In Portugal, the three shows were broadcast on RTP1, RTP1 HD and RTP Internacional with commentary by Sérgio Mateus. The first semi-final and the final were broadcast live, while the second semi-final was broadcast on delay. The Portuguese spokesperson, who announced the Portuguese votes during the final, was Ana Galvão.

Semi-final 
Filipa Azevedo took part in technical rehearsals on 17 and 21 May, followed by dress rehearsals on 24 and 25 May. This included the jury final where professional juries of each country watched and voted on the competing entries.

The Portuguese performance featured Filipa Azevedo wearing a white dress with a black belt and black bracelet on her arm performing with three backing vocalists were lined up on Azevedo's left side dressed in white and black: Patrícia Antunes, Patricia Silveira and Pedro Mimoso, and a pianist on the singer's right side whose piano had a large lit candle on it: the composer of "Há dias assim" Augusto Madureira. The stage backdrop displayed white, pink and purple colours which transition to sky blue at the end of the performance, with long chains of light bulbs draping from the ceiling to the stage floor.

At the end of the show, Portugal was announced as having finished in the top 10 and subsequently qualifying for the grand final. It was later revealed that Portugal placed fourth in the semi-final, receiving a total of 89 points.

Final 
Shortly after the first semi-final, a winners' press conference was held for the ten qualifying countries. As part of this press conference, the qualifying artists took part in a draw to determine the running order for the final. This draw was done in the order the countries were announced during the semi-final. Portugal was drawn to perform in position 23, following the entry from Germany and before the entry from Israel.
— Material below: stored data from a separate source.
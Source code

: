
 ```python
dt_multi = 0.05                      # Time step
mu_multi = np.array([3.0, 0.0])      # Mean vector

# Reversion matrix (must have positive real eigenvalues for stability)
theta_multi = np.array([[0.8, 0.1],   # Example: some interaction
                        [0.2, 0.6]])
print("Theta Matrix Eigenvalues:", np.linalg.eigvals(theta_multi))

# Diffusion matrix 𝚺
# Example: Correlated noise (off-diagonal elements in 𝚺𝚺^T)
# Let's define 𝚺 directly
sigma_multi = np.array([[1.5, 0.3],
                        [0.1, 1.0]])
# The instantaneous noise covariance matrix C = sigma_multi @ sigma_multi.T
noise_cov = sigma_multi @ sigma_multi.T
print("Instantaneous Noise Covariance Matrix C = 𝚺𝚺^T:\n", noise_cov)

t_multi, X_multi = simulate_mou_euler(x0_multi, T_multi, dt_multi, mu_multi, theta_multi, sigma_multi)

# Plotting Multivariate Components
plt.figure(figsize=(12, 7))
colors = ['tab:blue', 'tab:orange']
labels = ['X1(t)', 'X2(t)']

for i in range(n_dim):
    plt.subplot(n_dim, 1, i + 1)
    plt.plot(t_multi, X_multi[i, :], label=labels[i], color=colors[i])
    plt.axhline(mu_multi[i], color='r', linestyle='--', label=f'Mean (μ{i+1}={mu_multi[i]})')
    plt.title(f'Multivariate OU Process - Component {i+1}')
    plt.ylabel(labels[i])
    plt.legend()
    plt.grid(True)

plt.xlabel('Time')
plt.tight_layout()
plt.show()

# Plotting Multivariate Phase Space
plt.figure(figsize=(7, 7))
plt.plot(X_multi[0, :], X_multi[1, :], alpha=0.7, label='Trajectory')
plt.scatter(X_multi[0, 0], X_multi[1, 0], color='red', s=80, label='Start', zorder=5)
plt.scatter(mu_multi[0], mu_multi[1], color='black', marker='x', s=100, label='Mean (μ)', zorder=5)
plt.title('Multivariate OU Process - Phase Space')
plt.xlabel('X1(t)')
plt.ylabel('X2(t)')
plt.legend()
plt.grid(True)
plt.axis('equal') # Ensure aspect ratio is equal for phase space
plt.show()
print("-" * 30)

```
Filipa Azevedo once again took part in dress rehearsals on 28 and 29 May before the final, including the jury final where the professional juries cast their final votes before the live show. Filipa Azevedo performed a repeat of her semi-final performance during the final on 29 May. Portugal placed eighteenth in the final, scoring 43 points.

Voting 
Voting during the three shows involved each country awarding points from 1-8, 10 and 12 as determined by a combination of 50% national jury and 50% televoting. Each nation's jury consisted of five music industry professionals who are citizens of the country they represent. This jury judged each entry based on: vocal capacity; the stage performance; the song's composition and originality; and the overall impression by the act. In addition, no member of a national jury was permitted to be related in any way to any of the competing acts in such a way that they cannot vote impartially and independently.

Following the release of the full split voting by the EBU after the conclusion of the competition, it was revealed that Portugal had placed twentieth with the public televote and thirteenth with the jury vote in the final. In the public vote, Portugal scored 58 points, while with the jury vote, Portugal scored 107 points. In the first semi-final, Portugal placed ninth with the public televote with 58 points and second with the jury vote, scoring 107 points.

Below is a breakdown of points awarded to Portugal and awarded by Portugal in the first semi-final and grand final of the contest. The nation awarded its 12 points to Belgium in the semi-final and to Spain in the final of the contest.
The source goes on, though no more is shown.